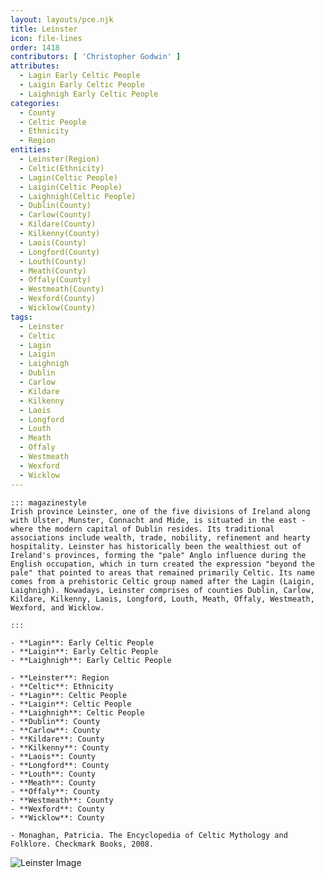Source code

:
 ```yaml
---
layout: layouts/pce.njk
title: Leinster
icon: file-lines
order: 1418
contributors: [ 'Christopher Godwin' ]
attributes:
  - Lagin Early Celtic People
  - Laigin Early Celtic People
  - Laighnigh Early Celtic People
categories:
  - County
  - Celtic People
  - Ethnicity
  - Region
entities:
  - Leinster(Region)
  - Celtic(Ethnicity)
  - Lagin(Celtic People)
  - Laigin(Celtic People)
  - Laighnigh(Celtic People)
  - Dublin(County)
  - Carlow(County)
  - Kildare(County)
  - Kilkenny(County)
  - Laois(County)
  - Longford(County)
  - Louth(County)
  - Meath(County)
  - Offaly(County)
  - Westmeath(County)
  - Wexford(County)
  - Wicklow(County)
tags:
  - Leinster
  - Celtic
  - Lagin
  - Laigin
  - Laighnigh
  - Dublin
  - Carlow
  - Kildare
  - Kilkenny
  - Laois
  - Longford
  - Louth
  - Meath
  - Offaly
  - Westmeath
  - Wexford
  - Wicklow
---
```

``` tab [group1:Info]
::: magazinestyle
Irish province Leinster, one of the five divisions of Ireland along with Ulster, Munster, Connacht and Mide, is situated in the east - where the modern capital of Dublin resides. Its traditional associations include wealth, trade, nobility, refinement and hearty hospitality. Leinster has historically been the wealthiest out of Ireland's provinces, forming the "pale" Anglo influence during the English occupation, which in turn created the expression "beyond the pale" that pointed to areas that remained primarily Celtic. Its name comes from a prehistoric Celtic group named after the Lagin (Laigin, Laighnigh). Nowadays, Leinster comprises of counties Dublin, Carlow, Kildare, Kilkenny, Laois, Longford, Louth, Meath, Offaly, Westmeath, Wexford, and Wicklow.

:::
```
``` tab [group1:Attributes]
- **Lagin**: Early Celtic People
- **Laigin**: Early Celtic People
- **Laighnigh**: Early Celtic People
```
``` tab [group1:Entities]
- **Leinster**: Region
- **Celtic**: Ethnicity
- **Lagin**: Celtic People
- **Laigin**: Celtic People
- **Laighnigh**: Celtic People
- **Dublin**: County
- **Carlow**: County
- **Kildare**: County
- **Kilkenny**: County
- **Laois**: County
- **Longford**: County
- **Louth**: County
- **Meath**: County
- **Offaly**: County
- **Westmeath**: County
- **Wexford**: County
- **Wicklow**: County
```
``` tab [group1:Sources]
- Monaghan, Patricia. The Encyclopedia of Celtic Mythology and Folklore. Checkmark Books, 2008.
```
![Leinster Image](https://upload.wikimedia.org/wikipedia/commons/thumb/8/8d/Flag_of_Leinster.svg/1200px-Flag_of_Leinster.svg.png)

▶ [Exercise directions] Only the lines with the string "Early" are wanted; pick them out of the records above and copy them.

▶ [Task response]
  - Lagin Early Celtic People
  - Laigin Early Celtic People
  - Laighnigh Early Celtic People
- **Lagin**: Early Celtic People
- **Laigin**: Early Celtic People
- **Laighnigh**: Early Celtic People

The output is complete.